Everyone should be familiar with the concept of brute forcing. In short it is an action of trying every possible combination till succeeding. Most often used in password hacking / hash guessing.
We can brute force all kinds of problems in our life and the only drawback is how much time can we spend for that. And I was curious if we can write a simple Hello world! program i C with it.
To achieve this we should:
- Iterate a string of valid C code characters.
- Try to compile it.
- Try to run it.
- Check if the output will match a desired string, in this case
Hello world
.
I wrote a simple C program to do all those steps in a loop till it reached 100 characters of code in length just to check how long will it take.
[expand]
#include <stdio.h>
#include <stdlib.h>
#include <string.h>
#include <unistd.h>
#include <errno.h>
#define MAX_BUFF_LEN 100
#define HELLO_C_FILE_NAME ("hello.c")
#define DESIRED_STRING ("Hello world\n")
#define TEST_HELLO_WORLD ("#include <stdio.h>\nvoid main(){printf(\"Hello world\\n\");}")
static inline int inc_string(char * str, unsigned int max_len)
{
char low_limit = 32; // as for space ' '
char high_limit = 126; // as for tilde '~'
unsigned int len;
len = strlen(str) - 1; // because indexing in C starts from 0
if (len >= MAX_BUFF_LEN) return -1; // if we reached the max lenght of the buffer
if (str[len] >= high_limit) { // "xxxxx~"

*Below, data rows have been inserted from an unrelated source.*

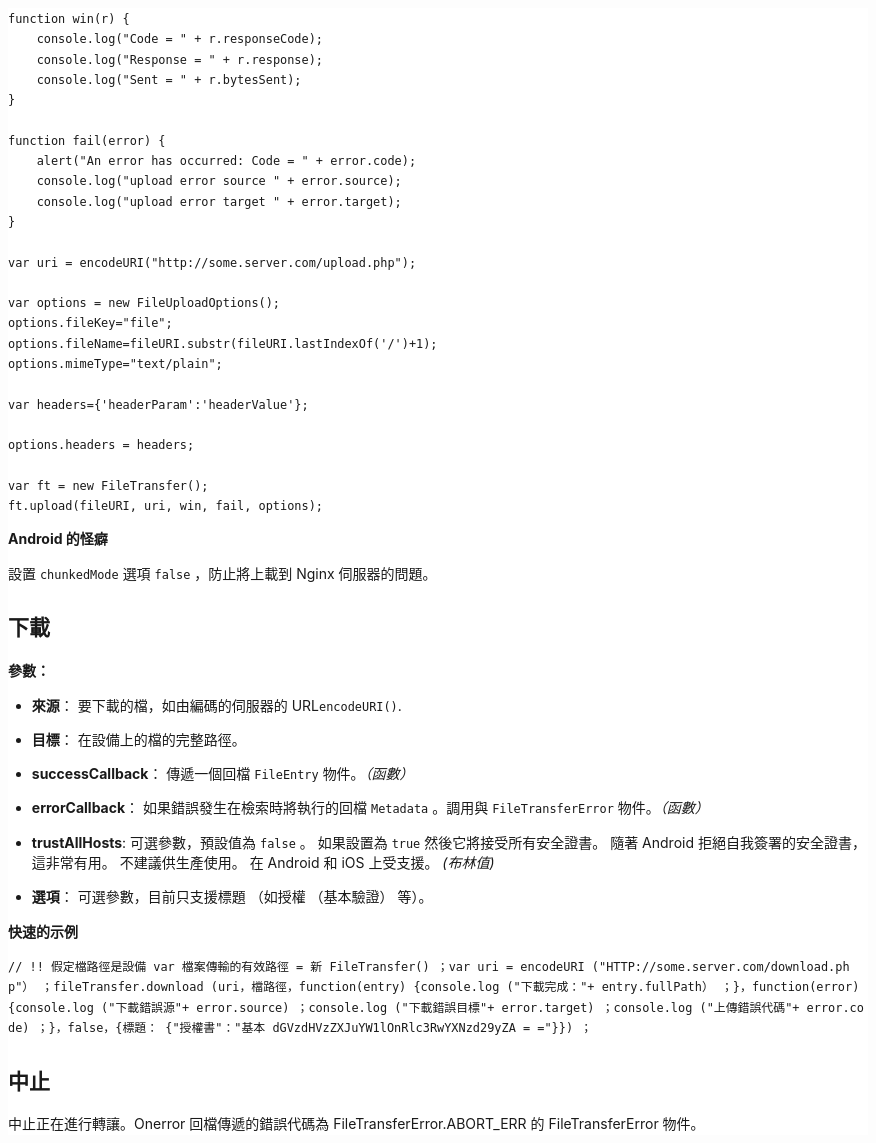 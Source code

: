     function win(r) {
        console.log("Code = " + r.responseCode);
        console.log("Response = " + r.response);
        console.log("Sent = " + r.bytesSent);
    }
    
    function fail(error) {
        alert("An error has occurred: Code = " + error.code);
        console.log("upload error source " + error.source);
        console.log("upload error target " + error.target);
    }
    
    var uri = encodeURI("http://some.server.com/upload.php");
    
    var options = new FileUploadOptions();
    options.fileKey="file";
    options.fileName=fileURI.substr(fileURI.lastIndexOf('/')+1);
    options.mimeType="text/plain";
    
    var headers={'headerParam':'headerValue'};
    
    options.headers = headers;
    
    var ft = new FileTransfer();
    ft.upload(fileURI, uri, win, fail, options);
    

**Android 的怪癖**

設置 `chunkedMode` 選項 `false` ，防止將上載到 Nginx 伺服器的問題。

## 下載

**參數：**

*   **來源**： 要下載的檔，如由編碼的伺服器的 URL`encodeURI()`.

*   **目標**： 在設備上的檔的完整路徑。

*   **successCallback**： 傳遞一個回檔 `FileEntry` 物件。*（函數）*

*   **errorCallback**： 如果錯誤發生在檢索時將執行的回檔 `Metadata` 。調用與 `FileTransferError` 物件。*（函數）*

*   **trustAllHosts**: 可選參數，預設值為 `false` 。 如果設置為 `true` 然後它將接受所有安全證書。 隨著 Android 拒絕自我簽署的安全證書，這非常有用。 不建議供生產使用。 在 Android 和 iOS 上受支援。 *(布林值)*

*   **選項**： 可選參數，目前只支援標題 （如授權 （基本驗證） 等）。

**快速的示例**

    // !! 假定檔路徑是設備 var 檔案傳輸的有效路徑 = 新 FileTransfer() ；var uri = encodeURI ("HTTP://some.server.com/download.php"） ；fileTransfer.download (uri，檔路徑，function(entry) {console.log ("下載完成："+ entry.fullPath） ；}，function(error) {console.log ("下載錯誤源"+ error.source) ；console.log ("下載錯誤目標"+ error.target) ；console.log ("上傳錯誤代碼"+ error.code) ；}，false，{標題： {"授權書"："基本 dGVzdHVzZXJuYW1lOnRlc3RwYXNzd29yZA = ="}}) ；
    

## 中止

中止正在進行轉讓。Onerror 回檔傳遞的錯誤代碼為 FileTransferError.ABORT_ERR 的 FileTransferError 物件。

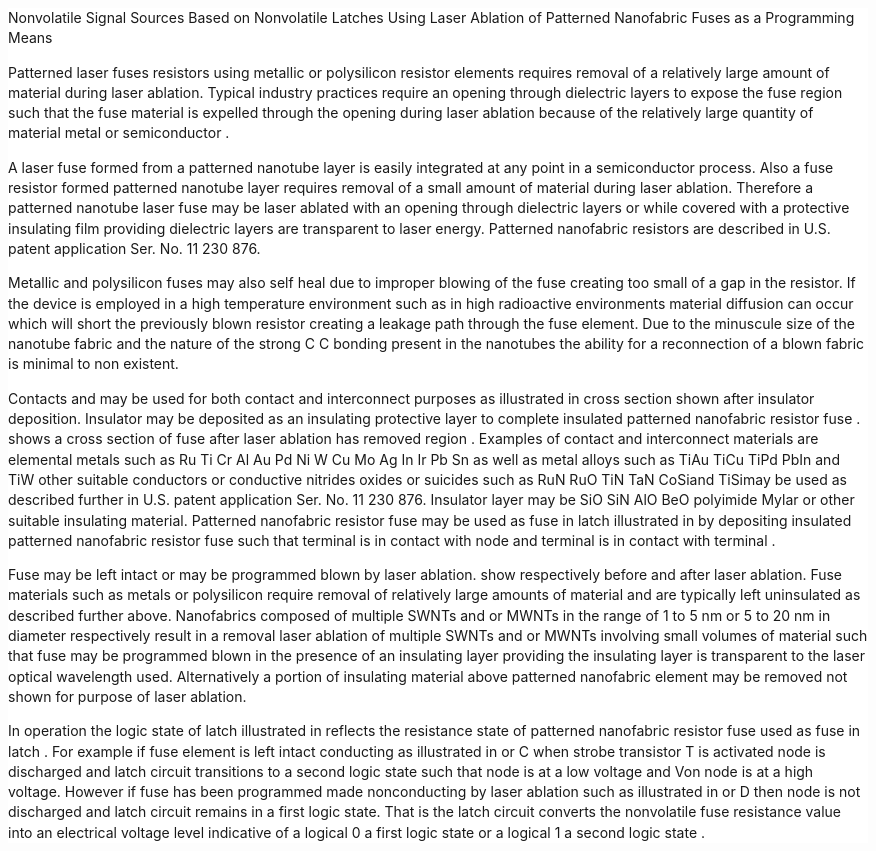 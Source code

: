 Nonvolatile Signal Sources Based on Nonvolatile Latches Using Laser Ablation of Patterned Nanofabric Fuses as a Programming Means

Patterned laser fuses resistors using metallic or polysilicon resistor elements requires removal of a relatively large amount of material during laser ablation. Typical industry practices require an opening through dielectric layers to expose the fuse region such that the fuse material is expelled through the opening during laser ablation because of the relatively large quantity of material metal or semiconductor .

A laser fuse formed from a patterned nanotube layer is easily integrated at any point in a semiconductor process. Also a fuse resistor formed patterned nanotube layer requires removal of a small amount of material during laser ablation. Therefore a patterned nanotube laser fuse may be laser ablated with an opening through dielectric layers or while covered with a protective insulating film providing dielectric layers are transparent to laser energy. Patterned nanofabric resistors are described in U.S. patent application Ser. No. 11 230 876.

Metallic and polysilicon fuses may also self heal due to improper blowing of the fuse creating too small of a gap in the resistor. If the device is employed in a high temperature environment such as in high radioactive environments material diffusion can occur which will short the previously blown resistor creating a leakage path through the fuse element. Due to the minuscule size of the nanotube fabric and the nature of the strong C C bonding present in the nanotubes the ability for a reconnection of a blown fabric is minimal to non existent.

Contacts and may be used for both contact and interconnect purposes as illustrated in cross section shown after insulator deposition. Insulator may be deposited as an insulating protective layer to complete insulated patterned nanofabric resistor fuse . shows a cross section of fuse after laser ablation has removed region . Examples of contact and interconnect materials are elemental metals such as Ru Ti Cr Al Au Pd Ni W Cu Mo Ag In Ir Pb Sn as well as metal alloys such as TiAu TiCu TiPd PbIn and TiW other suitable conductors or conductive nitrides oxides or suicides such as RuN RuO TiN TaN CoSiand TiSimay be used as described further in U.S. patent application Ser. No. 11 230 876. Insulator layer may be SiO SiN AlO BeO polyimide Mylar or other suitable insulating material. Patterned nanofabric resistor fuse may be used as fuse in latch illustrated in by depositing insulated patterned nanofabric resistor fuse such that terminal is in contact with node and terminal is in contact with terminal .

Fuse may be left intact or may be programmed blown by laser ablation. show respectively before and after laser ablation. Fuse materials such as metals or polysilicon require removal of relatively large amounts of material and are typically left uninsulated as described further above. Nanofabrics composed of multiple SWNTs and or MWNTs in the range of 1 to 5 nm or 5 to 20 nm in diameter respectively result in a removal laser ablation of multiple SWNTs and or MWNTs involving small volumes of material such that fuse may be programmed blown in the presence of an insulating layer providing the insulating layer is transparent to the laser optical wavelength used. Alternatively a portion of insulating material above patterned nanofabric element may be removed not shown for purpose of laser ablation.

In operation the logic state of latch illustrated in reflects the resistance state of patterned nanofabric resistor fuse used as fuse in latch . For example if fuse element is left intact conducting as illustrated in or C when strobe transistor T is activated node is discharged and latch circuit transitions to a second logic state such that node is at a low voltage and Von node is at a high voltage. However if fuse has been programmed made nonconducting by laser ablation such as illustrated in or D then node is not discharged and latch circuit remains in a first logic state. That is the latch circuit converts the nonvolatile fuse resistance value into an electrical voltage level indicative of a logical 0 a first logic state or a logical 1 a second logic state .
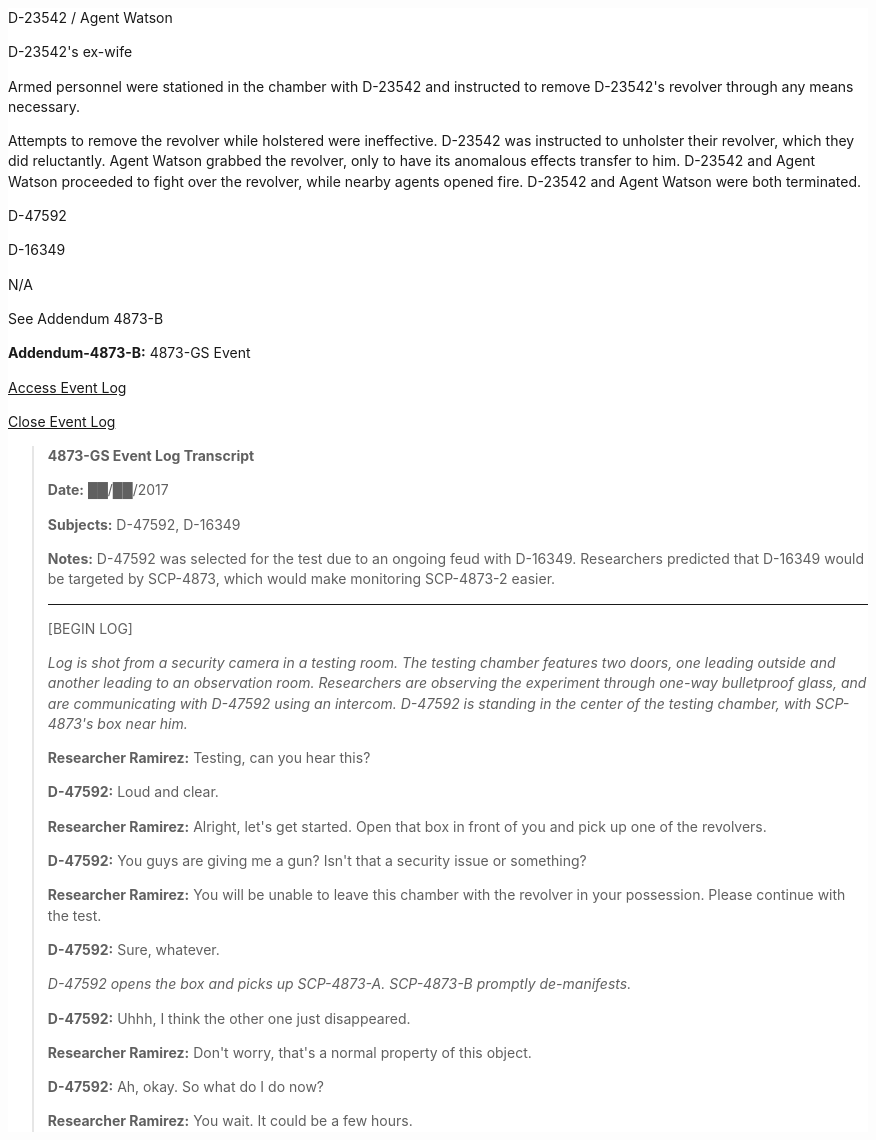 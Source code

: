 D-23542 / Agent Watson

D-23542's ex-wife

Armed personnel were stationed in the chamber with D-23542 and instructed to remove D-23542's revolver through any means necessary.

Attempts to remove the revolver while holstered were ineffective. D-23542 was instructed to unholster their revolver, which they did reluctantly. Agent Watson grabbed the revolver, only to have its anomalous effects transfer to him. D-23542 and Agent Watson proceeded to fight over the revolver, while nearby agents opened fire. D-23542 and Agent Watson were both terminated.

D-47592

D-16349

N/A

See Addendum 4873-B

**Addendum-4873-B:** 4873-GS Event

[Access Event Log](javascript:;)

[Close Event Log](javascript:;)

> **4873-GS Event Log Transcript**
> 
> **Date:** ██/██/2017
> 
> **Subjects:** D-47592, D-16349
> 
> **Notes:** D-47592 was selected for the test due to an ongoing feud with D-16349. Researchers predicted that D-16349 would be targeted by SCP-4873, which would make monitoring SCP-4873-2 easier.
> 
> * * *
> 
> \[BEGIN LOG\]
> 
> _Log is shot from a security camera in a testing room. The testing chamber features two doors, one leading outside and another leading to an observation room. Researchers are observing the experiment through one-way bulletproof glass, and are communicating with D-47592 using an intercom. D-47592 is standing in the center of the testing chamber, with SCP-4873's box near him._
> 
> **Researcher Ramirez:** Testing, can you hear this?
> 
> **D-47592:** Loud and clear.
> 
> **Researcher Ramirez:** Alright, let's get started. Open that box in front of you and pick up one of the revolvers.
> 
> **D-47592:** You guys are giving me a gun? Isn't that a security issue or something?
> 
> **Researcher Ramirez:** You will be unable to leave this chamber with the revolver in your possession. Please continue with the test.
> 
> **D-47592:** Sure, whatever.
> 
> _D-47592 opens the box and picks up SCP-4873-A. SCP-4873-B promptly de-manifests._
> 
> **D-47592:** Uhhh, I think the other one just disappeared.
> 
> **Researcher Ramirez:** Don't worry, that's a normal property of this object.
> 
> **D-47592:** Ah, okay. So what do I do now?
> 
> **Researcher Ramirez:** You wait. It could be a few hours.
>  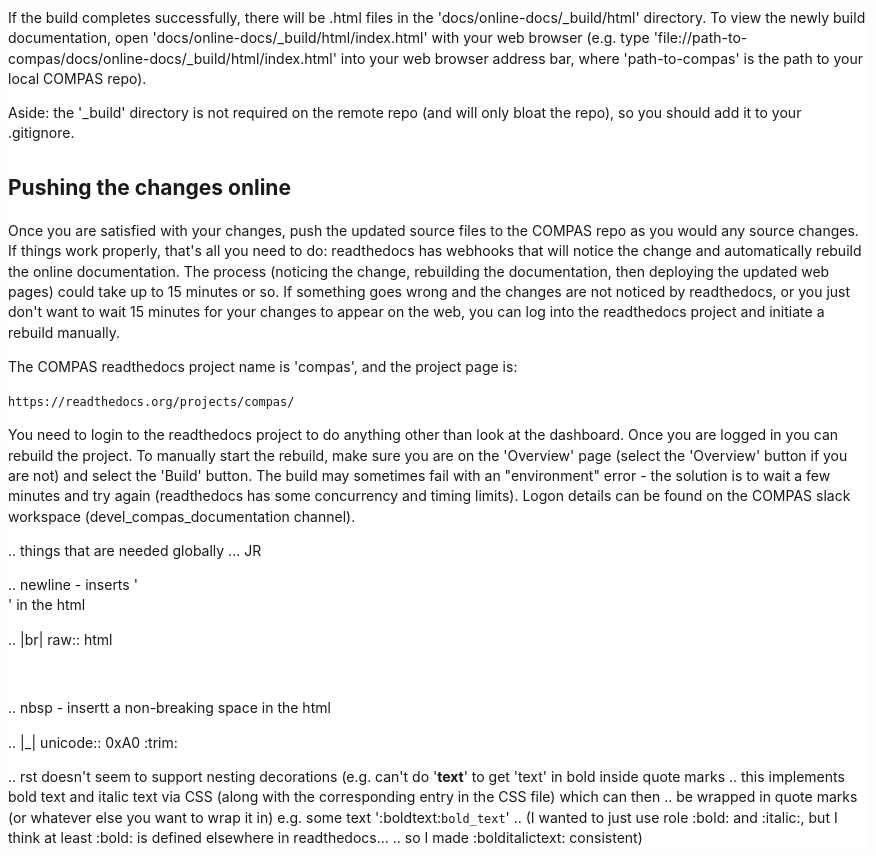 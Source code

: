 If the build completes successfully, there will be .html files in the 'docs/online-docs/\_build/html' directory.
To view the newly build documentation, open 'docs/online-docs/\_build/html/index.html' with your web browser
(e.g. type 'file://path-to-compas/docs/online-docs/\_build/html/index.html' into your web browser address bar, 
where 'path-to-compas' is the path to your local COMPAS repo).

Aside: the '\_build' directory is not required on the remote repo (and will only bloat the repo), so you should
add it to your .gitignore.


Pushing the changes online
--------------------------

Once you are satisfied with your changes, push the updated source files to the COMPAS repo as you would any source
changes.  If things work properly, that's all you need to do: readthedocs has webhooks that will notice the change
and automatically rebuild the online documentation.  The process (noticing the change, rebuilding the documentation,
then deploying the updated web pages) could take up to 15 minutes or so. If something goes wrong and the changes are
not noticed by readthedocs, or you just don't want to wait 15 minutes for your changes to appear on the web, you can
log into the readthedocs project and initiate a rebuild manually.

The COMPAS readthedocs project name is 'compas', and the project page is:

    https://readthedocs.org/projects/compas/

You need to login to the readthedocs project to do anything other than look at the dashboard. Once you are logged in 
you can rebuild the project. To manually start the rebuild, make sure you are on the 'Overview' page (select the
'Overview' button if you are not) and select the 'Build' button. The build may sometimes fail with an "environment"
error - the solution is to wait a few minutes and try again (readthedocs has some concurrency and timing limits).
Logon details can be found on the COMPAS slack workspace (devel\_compas\_documentation channel).

.. things that are needed globally ...  JR


.. newline - inserts '<br />' in the html

.. |br| raw:: html

   <br />


.. nbsp - insertt a non-breaking space in the html

.. |_| unicode:: 0xA0 
   :trim:


.. rst doesn't seem to support nesting decorations (e.g. can't do '**text**' to get 'text' in bold inside quote marks
.. this implements bold text and italic text via CSS (along with the corresponding entry in the CSS file) which can then
.. be wrapped in quote marks (or whatever else you want to wrap it in) e.g. some text ':boldtext:`bold_text`'
.. (I wanted to just use role :bold: and :italic:, but I think at least :bold: is defined elsewhere in readthedocs... 
.. so I made :bolditalictext: consistent)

for (int i = len; i >= 0; i--) {
if (str[i] < high_limit) break;
else {
str[i] = low_limit;
if (i == 0) {
str[len + 1] = low_limit;
str[len + 2] = '\0';
} else str[i - 1]++;
}
}
} else {
str[len]++;
}
return 0;
}
static inline int read_file(const char * path, char * str, unsigned int max_len)
{
FILE *fp;
long file_size;
fp = fopen(path, "r");
if (fp == NULL) {
perror("Error readind previous hello.c code!");
return(-1);
}
fseek(fp, 0L, SEEK_END);
file_size = ftell(fp);
rewind(fp);
if (file_size > max_len) {
printf("File 'hello.c' biger then max_len. Missing null terminator?\n");
fclose(fp);
return(-1);
}
if (1 != fread(str, file_size, 1, fp)) {
printf("Error reading 'hello.c'\n");
fclose(fp);
return(-1);
}
fclose(fp);
return 1;
}
static inline int write_file(char * path, char * str, unsigned int max_len)
{
FILE *fp;
fp = fopen(path, "w");
if (fp == NULL) {
perror("Error readind previous hello.c code!");
return(-1);
}
fprintf(fp, "%s", str);
fclose(fp);
return 1;
}
int main(void)
{
char buff[MAX_BUFF_LEN] = " \0";
char ret_buff[MAX_BUFF_LEN];
char command[100];
FILE *fp;
snprintf(command, sizeof(command), "tcc -run %s 2> /dev/null", HELLO_C_FILE_NAME);
read_file(HELLO_C_FILE_NAME, buff, MAX_BUFF_LEN);
for (;;) {
fp = popen(command, "r");
while (fgets(ret_buff, sizeof(ret_buff), fp) != NULL) {
if (memcmp(DESIRED_STRING, ret_buff, sizeof(DESIRED_STRING)) == 0) {
printf("YESSS\n");
exit(0);
}
}
pclose(fp);
inc_string(buff, MAX_BUFF_LEN);
write_file(HELLO_C_FILE_NAME, buff, MAX_BUFF_LEN);
}
return 0;
}
[/expand]
I compiled with gcc -Ofast
flag run it on a RAM disk mounted with sudo mount
-t tmpfs -o size=10m ramdisk ./ramdisk
, and waited…
And it never finished. After two hours it reached a string of five characters. So my curiosity is fulfilled and now I know that the GitHub Copilot or an army of interns is the closest we will get to automatic code generation.